The implementation goes on like this-

for(i=0;i<s.length();i++)
	{
	    frequency[s[i]-'a']+=1;
	}

We store frequency of all alphabets/characters in both strings in this manner. Now all thats left is to iterate through all 26 values of our frequency array and check for matching. Since only presence is required, we check if frequency of that character in both string is more than 0.

for(i=0;i<26;i++)
	{
	    if(frequencyMain[i]==frequencyQuery[i])
	    {
	        matchFound++;
	    }
	}
	if(matchFound>=k)
	{
	    ..//Add string to array.
	}

Now all thats left is keeping a count of how many strings you have stored in answer array (i.e. strings which matched >=K) and printing them in correct order. Please refer to author and tester’s solution for implementation details

SOLUTIONS:

Tester’s Solution
Editorialist’s Solution

#2 DISPARITY CHECK:

PROBLEM LINK:

Contest
Practice

Editorialist- Mahir Shah

PROBLEM DESCRIPTION:

Given an array, we had to answer two type of queries. Type 1 query increased an element by some value. Type 2 wanted sum of all odd or even numbers depending on pairty.

EXPLANATION:

We can solve this question using fenwick tree.
Maintain two fenwick trees -one for even elements and one for odd elements for range sum query.
In the even fenwick tree insert all even elements according to their position in array and same for the odd one.
Thus we can answer the queries of type 2 by using range sum query(logN complexity) in the appropriate fenwick tree according to parity.
For queries of type 1 we consider two cases-
1.The value given is even.Then the parity of the element at the specified position does not change and we simply update the appropriate fenwick tree and the original array.
2.The value given is odd then the parity of the element changes.For this we remove the element from the fenwick tree which it belonged to and increase the array element by given value and insert this element in the appropriate(opposite from initial) fenwick tree according to its position.
Thus the complexity of the program is QlogN.

REFERENCE CODE:

Tester’s Code

#3. THE BIRTHDAY PARTY:

PROBLEM LINK

Contest
Practice
Editorialist- Asish Gupta

DIFFICULTY:

MEDIUM

PROBLEM:

We have to calculate the minimum time after which every kid will have the ball he originally had at the beginning of game.

EXPLANATION:

A key observation here is that there will always be a moment in time when every kid has the ball which he originally had at the beginning of the game.

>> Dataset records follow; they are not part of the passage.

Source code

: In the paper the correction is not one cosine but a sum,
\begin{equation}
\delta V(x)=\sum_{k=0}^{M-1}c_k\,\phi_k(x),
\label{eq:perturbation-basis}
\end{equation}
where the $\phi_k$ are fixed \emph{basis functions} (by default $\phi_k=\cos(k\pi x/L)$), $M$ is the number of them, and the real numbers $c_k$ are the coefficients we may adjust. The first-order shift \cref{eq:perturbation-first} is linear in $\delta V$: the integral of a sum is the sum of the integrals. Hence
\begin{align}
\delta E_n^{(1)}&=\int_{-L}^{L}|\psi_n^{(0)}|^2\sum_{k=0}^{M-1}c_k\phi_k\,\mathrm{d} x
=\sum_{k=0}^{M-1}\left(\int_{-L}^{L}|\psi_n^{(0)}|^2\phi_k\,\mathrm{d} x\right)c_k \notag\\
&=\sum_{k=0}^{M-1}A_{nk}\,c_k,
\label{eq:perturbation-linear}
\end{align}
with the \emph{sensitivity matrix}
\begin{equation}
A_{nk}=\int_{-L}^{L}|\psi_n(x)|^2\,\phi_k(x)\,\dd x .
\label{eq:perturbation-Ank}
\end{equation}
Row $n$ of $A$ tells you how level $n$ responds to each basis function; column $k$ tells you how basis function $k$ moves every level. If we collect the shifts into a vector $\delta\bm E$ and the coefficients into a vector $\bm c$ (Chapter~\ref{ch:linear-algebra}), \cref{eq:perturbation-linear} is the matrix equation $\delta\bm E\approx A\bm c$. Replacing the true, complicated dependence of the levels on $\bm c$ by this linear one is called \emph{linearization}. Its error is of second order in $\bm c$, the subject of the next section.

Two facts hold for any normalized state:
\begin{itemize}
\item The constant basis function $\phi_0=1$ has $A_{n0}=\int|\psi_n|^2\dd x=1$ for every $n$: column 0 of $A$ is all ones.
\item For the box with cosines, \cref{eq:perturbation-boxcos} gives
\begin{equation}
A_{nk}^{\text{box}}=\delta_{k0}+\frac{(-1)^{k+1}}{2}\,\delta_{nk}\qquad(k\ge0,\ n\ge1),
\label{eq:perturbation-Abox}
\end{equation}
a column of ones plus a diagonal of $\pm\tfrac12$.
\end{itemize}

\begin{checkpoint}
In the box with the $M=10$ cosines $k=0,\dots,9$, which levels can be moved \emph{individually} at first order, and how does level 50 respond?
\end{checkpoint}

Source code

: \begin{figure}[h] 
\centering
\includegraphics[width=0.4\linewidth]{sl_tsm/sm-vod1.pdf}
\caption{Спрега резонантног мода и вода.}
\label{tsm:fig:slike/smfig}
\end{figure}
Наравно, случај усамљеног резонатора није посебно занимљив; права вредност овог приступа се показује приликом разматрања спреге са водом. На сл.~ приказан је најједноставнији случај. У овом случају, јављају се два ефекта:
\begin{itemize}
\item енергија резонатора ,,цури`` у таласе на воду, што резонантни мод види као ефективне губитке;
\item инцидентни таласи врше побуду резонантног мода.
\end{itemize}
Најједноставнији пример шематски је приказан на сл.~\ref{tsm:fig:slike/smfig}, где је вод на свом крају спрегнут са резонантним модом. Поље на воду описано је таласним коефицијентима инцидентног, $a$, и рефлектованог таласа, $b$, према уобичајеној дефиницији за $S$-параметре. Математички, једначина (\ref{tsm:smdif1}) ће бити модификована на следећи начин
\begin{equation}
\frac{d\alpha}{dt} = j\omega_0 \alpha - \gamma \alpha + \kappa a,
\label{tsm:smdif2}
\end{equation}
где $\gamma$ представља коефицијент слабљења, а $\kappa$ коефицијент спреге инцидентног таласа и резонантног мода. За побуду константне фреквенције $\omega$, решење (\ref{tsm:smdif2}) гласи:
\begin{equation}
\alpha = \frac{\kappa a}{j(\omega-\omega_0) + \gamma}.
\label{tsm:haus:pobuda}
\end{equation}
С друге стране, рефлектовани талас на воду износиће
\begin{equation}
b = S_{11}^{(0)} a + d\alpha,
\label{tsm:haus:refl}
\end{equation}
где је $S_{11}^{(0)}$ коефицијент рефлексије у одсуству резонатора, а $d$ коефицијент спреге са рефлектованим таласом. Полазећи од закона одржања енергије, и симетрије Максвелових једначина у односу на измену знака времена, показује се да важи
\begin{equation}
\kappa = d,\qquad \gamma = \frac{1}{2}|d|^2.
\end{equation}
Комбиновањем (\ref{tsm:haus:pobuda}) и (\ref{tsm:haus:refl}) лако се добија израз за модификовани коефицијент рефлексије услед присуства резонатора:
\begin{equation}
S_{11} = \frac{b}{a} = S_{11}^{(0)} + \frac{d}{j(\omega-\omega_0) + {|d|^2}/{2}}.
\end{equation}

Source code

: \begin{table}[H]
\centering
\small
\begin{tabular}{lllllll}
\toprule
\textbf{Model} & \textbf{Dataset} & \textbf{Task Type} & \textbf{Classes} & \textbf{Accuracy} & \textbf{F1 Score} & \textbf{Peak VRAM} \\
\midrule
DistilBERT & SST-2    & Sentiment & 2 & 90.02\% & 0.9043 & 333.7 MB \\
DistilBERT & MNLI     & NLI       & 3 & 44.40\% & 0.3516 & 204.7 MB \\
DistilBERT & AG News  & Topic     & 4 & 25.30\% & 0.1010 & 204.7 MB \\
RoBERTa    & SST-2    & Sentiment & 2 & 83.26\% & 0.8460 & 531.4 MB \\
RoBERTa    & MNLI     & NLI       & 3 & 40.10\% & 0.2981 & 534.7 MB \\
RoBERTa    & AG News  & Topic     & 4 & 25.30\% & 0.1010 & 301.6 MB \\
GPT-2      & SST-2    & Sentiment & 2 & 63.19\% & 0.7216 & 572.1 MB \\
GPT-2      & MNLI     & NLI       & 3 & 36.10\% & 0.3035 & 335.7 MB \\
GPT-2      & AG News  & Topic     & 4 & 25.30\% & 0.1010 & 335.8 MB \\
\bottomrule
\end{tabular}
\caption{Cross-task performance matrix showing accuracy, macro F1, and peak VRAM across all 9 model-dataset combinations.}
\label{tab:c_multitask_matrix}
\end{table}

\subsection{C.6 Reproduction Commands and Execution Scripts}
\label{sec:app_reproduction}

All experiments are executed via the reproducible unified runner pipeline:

We find the length of the time-period required for this to be achieved for each person individually. That is, find the length of all the cycles.

The minimum total time needed is the LCM of these lengths.

To find the LCM, we can prime-factorise the lengths, store the maximum power of all the prime numbers that appear, and calculate the LCM from there.

TESTER’S SOLUTION

Tester’s Solution

#4. OFFICE PLAY:

PROBLEM LINK:

Contest
Practice

Editorialist- Mahir Shah, Ashish Gupta

PROBLEM:

Find the K-th ancestor of a node u and then find the closest node from the K-th ancestor which is of the same department as u.

EXPLANATION:

Consider the type of departments as colors of the nodes.
This question can be solved using lca + persistent segment tree too.
You create a persistent segment tree in dfs order of colors where the leaf nodes represent colors and will have the values of last node encountered of that color while travelling in dfs order to that node.Note intially the leaf nodes will contain -1.And initial build complexity is MlogM
For each node there will be one update which is setting the value of the leaf which corresponds to node’s color to to the value of node.So NlogM time complexity and NlogM space complexity will be required for this.
So for answering the queries we find the v’th ancestor in log N complexity and then find the value in the required leaf node(depending on the color of query node) of the persistent segment tree at the v’th ancestor in log M complexity.
Therfore total complexity for answering the queries is Q(log N+log M).

Tester’s Solution

ANOTHER APPROACH:

An alternative way of accomplishing the task is to:

  1. Build the LCA Table where we store the department-wise parent of each node.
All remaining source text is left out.